## Description of the task
Could you restate every entry word for word, leaving the pictures out?

## Input for this task
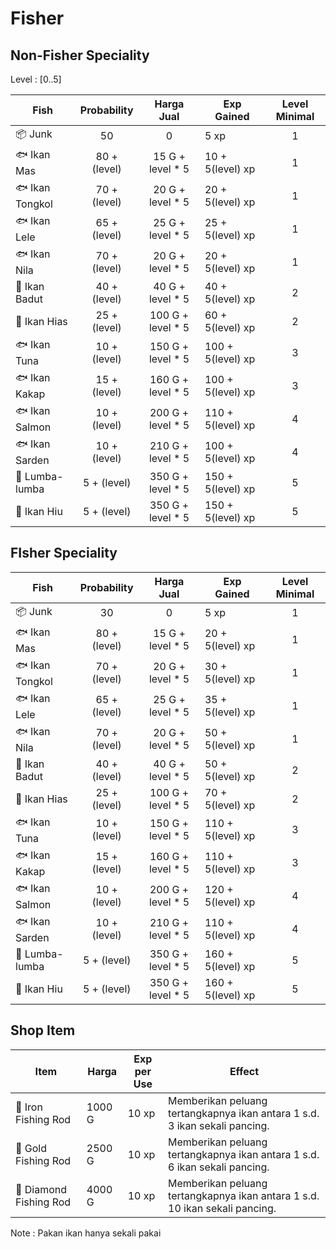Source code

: # Fisher

## Non-Fisher Speciality

Level : [0..5]

| Fish            | Probability  |     Harga Jual     | Exp Gained        | Level Minimal |
| --------------- | :----------: | :----------------: | ----------------- | :-----------: |
| 📦 Junk         |      50      |         0          | 5 xp              |       1       |
| 🐟 Ikan Mas     | 80 + (level) | 15 G + level \* 5  | 10 + 5(level) xp  |       1       |
| 🐟 Ikan Tongkol | 70 + (level) | 20 G + level \* 5  | 20 + 5(level) xp  |       1       |
| 🐟 Ikan Lele    | 65 + (level) | 25 G + level \* 5  | 25 + 5(level) xp  |       1       |
| 🐟 Ikan Nila    | 70 + (level) | 20 G + level \* 5  | 20 + 5(level) xp  |       1       |
| 🐡 Ikan Badut   | 40 + (level) | 40 G + level \* 5  | 40 + 5(level) xp  |       2       |
| 🐠 Ikan Hias    | 25 + (level) | 100 G + level \* 5 | 60 + 5(level) xp  |       2       |
| 🐟 Ikan Tuna    | 10 + (level) | 150 G + level \* 5 | 100 + 5(level) xp |       3       |
| 🐟 Ikan Kakap   | 15 + (level) | 160 G + level \* 5 | 100 + 5(level) xp |       3       |
| 🐟 Ikan Salmon  | 10 + (level) | 200 G + level \* 5 | 110 + 5(level) xp |       4       |
| 🐟 Ikan Sarden  | 10 + (level) | 210 G + level \* 5 | 100 + 5(level) xp |       4       |
| 🐬 Lumba-lumba  | 5 + (level)  | 350 G + level \* 5 | 150 + 5(level) xp |       5       |
| 🦈 Ikan Hiu     | 5 + (level)  | 350 G + level \* 5 | 150 + 5(level) xp |       5       |

## FIsher Speciality

| Fish            | Probability  |     Harga Jual     | Exp Gained        | Level Minimal |
| --------------- | :----------: | :----------------: | ----------------- | :-----------: |
| 📦 Junk         |      30      |         0          | 5 xp              |       1       |
| 🐟 Ikan Mas     | 80 + (level) | 15 G + level \* 5  | 20 + 5(level) xp  |       1       |
| 🐟 Ikan Tongkol | 70 + (level) | 20 G + level \* 5  | 30 + 5(level) xp  |       1       |
| 🐟 Ikan Lele    | 65 + (level) | 25 G + level \* 5  | 35 + 5(level) xp  |       1       |
| 🐟 Ikan Nila    | 70 + (level) | 20 G + level \* 5  | 50 + 5(level) xp  |       1       |
| 🐡 Ikan Badut   | 40 + (level) | 40 G + level \* 5  | 50 + 5(level) xp  |       2       |
| 🐠 Ikan Hias    | 25 + (level) | 100 G + level \* 5 | 70 + 5(level) xp  |       2       |
| 🐟 Ikan Tuna    | 10 + (level) | 150 G + level \* 5 | 110 + 5(level) xp |       3       |
| 🐟 Ikan Kakap   | 15 + (level) | 160 G + level \* 5 | 110 + 5(level) xp |       3       |
| 🐟 Ikan Salmon  | 10 + (level) | 200 G + level \* 5 | 120 + 5(level) xp |       4       |
| 🐟 Ikan Sarden  | 10 + (level) | 210 G + level \* 5 | 110 + 5(level) xp |       4       |
| 🐬 Lumba-lumba  | 5 + (level)  | 350 G + level \* 5 | 160 + 5(level) xp |       5       |
| 🦈 Ikan Hiu     | 5 + (level)  | 350 G + level \* 5 | 160 + 5(level) xp |       5       |

## Shop Item

| Item                   | Harga  | Exp per Use | Effect                                                                      |
| ---------------------- | ------ | ----------- | --------------------------------------------------------------------------- |
| 🎣 Iron Fishing Rod    | 1000 G | 10 xp       | Memberikan peluang tertangkapnya ikan antara 1 s.d. 3 ikan sekali pancing.  |
| 🎣 Gold Fishing Rod    | 2500 G | 10 xp       | Memberikan peluang tertangkapnya ikan antara 1 s.d. 6 ikan sekali pancing.  |
| 🎣 Diamond Fishing Rod | 4000 G | 10 xp       | Memberikan peluang tertangkapnya ikan antara 1 s.d. 10 ikan sekali pancing. |

Note : Pakan ikan hanya sekali pakai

## Result
Source code

: # Fisher

## Non-Fisher Speciality

Level : [0..5]

| Fish            | Probability  |     Harga Jual     | Exp Gained        | Level Minimal |
| --------------- | :----------: | :----------------: | ----------------- | :-----------: |
| 📦 Junk         |      50      |         0          | 5 xp              |       1       |
| 🐟 Ikan Mas     | 80 + (level) | 15 G + level \* 5  | 10 + 5(level) xp  |       1       |
| 🐟 Ikan Tongkol | 70 + (level) | 20 G + level \* 5  | 20 + 5(level) xp  |       1       |
| 🐟 Ikan Lele    | 65 + (level) | 25 G + level \* 5  | 25 + 5(level) xp  |       1       |
| 🐟 Ikan Nila    | 70 + (level) | 20 G + level \* 5  | 20 + 5(level) xp  |       1       |
| 🐡 Ikan Badut   | 40 + (level) | 40 G + level \* 5  | 40 + 5(level) xp  |       2       |
| 🐠 Ikan Hias    | 25 + (level) | 100 G + level \* 5 | 60 + 5(level) xp  |       2       |
| 🐟 Ikan Tuna    | 10 + (level) | 150 G + level \* 5 | 100 + 5(level) xp |       3       |
| 🐟 Ikan Kakap   | 15 + (level) | 160 G + level \* 5 | 100 + 5(level) xp |       3       |
| 🐟 Ikan Salmon  | 10 + (level) | 200 G + level \* 5 | 110 + 5(level) xp |       4       |
| 🐟 Ikan Sarden  | 10 + (level) | 210 G + level \* 5 | 100 + 5(level) xp |       4       |
| 🐬 Lumba-lumba  | 5 + (level)  | 350 G + level \* 5 | 150 + 5(level) xp |       5       |
| 🦈 Ikan Hiu     | 5 + (level)  | 350 G + level \* 5 | 150 + 5(level) xp |       5       |

## FIsher Speciality

| Fish            | Probability  |     Harga Jual     | Exp Gained        | Level Minimal |
| --------------- | :----------: | :----------------: | ----------------- | :-----------: |
| 📦 Junk         |      30      |         0          | 5 xp              |       1       |
| 🐟 Ikan Mas     | 80 + (level) | 15 G + level \* 5  | 20 + 5(level) xp  |       1       |
| 🐟 Ikan Tongkol | 70 + (level) | 20 G + level \* 5  | 30 + 5(level) xp  |       1       |
| 🐟 Ikan Lele    | 65 + (level) | 25 G + level \* 5  | 35 + 5(level) xp  |       1       |
| 🐟 Ikan Nila    | 70 + (level) | 20 G + level \* 5  | 50 + 5(level) xp  |       1       |
| 🐡 Ikan Badut   | 40 + (level) | 40 G + level \* 5  | 50 + 5(level) xp  |       2       |
| 🐠 Ikan Hias    | 25 + (level) | 100 G + level \* 5 | 70 + 5(level) xp  |       2       |
| 🐟 Ikan Tuna    | 10 + (level) | 150 G + level \* 5 | 110 + 5(level) xp |       3       |
| 🐟 Ikan Kakap   | 15 + (level) | 160 G + level \* 5 | 110 + 5(level) xp |       3       |
| 🐟 Ikan Salmon  | 10 + (level) | 200 G + level \* 5 | 120 + 5(level) xp |       4       |
| 🐟 Ikan Sarden  | 10 + (level) | 210 G + level \* 5 | 110 + 5(level) xp |       4       |
| 🐬 Lumba-lumba  | 5 + (level)  | 350 G + level \* 5 | 160 + 5(level) xp |       5       |
| 🦈 Ikan Hiu     | 5 + (level)  | 350 G + level \* 5 | 160 + 5(level) xp |       5       |

## Shop Item

| Item                   | Harga  | Exp per Use | Effect                                                                      |
| ---------------------- | ------ | ----------- | --------------------------------------------------------------------------- |
| 🎣 Iron Fishing Rod    | 1000 G | 10 xp       | Memberikan peluang tertangkapnya ikan antara 1 s.d. 3 ikan sekali pancing.  |
| 🎣 Gold Fishing Rod    | 2500 G | 10 xp       | Memberikan peluang tertangkapnya ikan antara 1 s.d. 6 ikan sekali pancing.  |
| 🎣 Diamond Fishing Rod | 4000 G | 10 xp       | Memberikan peluang tertangkapnya ikan antara 1 s.d. 10 ikan sekali pancing. |

Note : Pakan ikan hanya sekali pakai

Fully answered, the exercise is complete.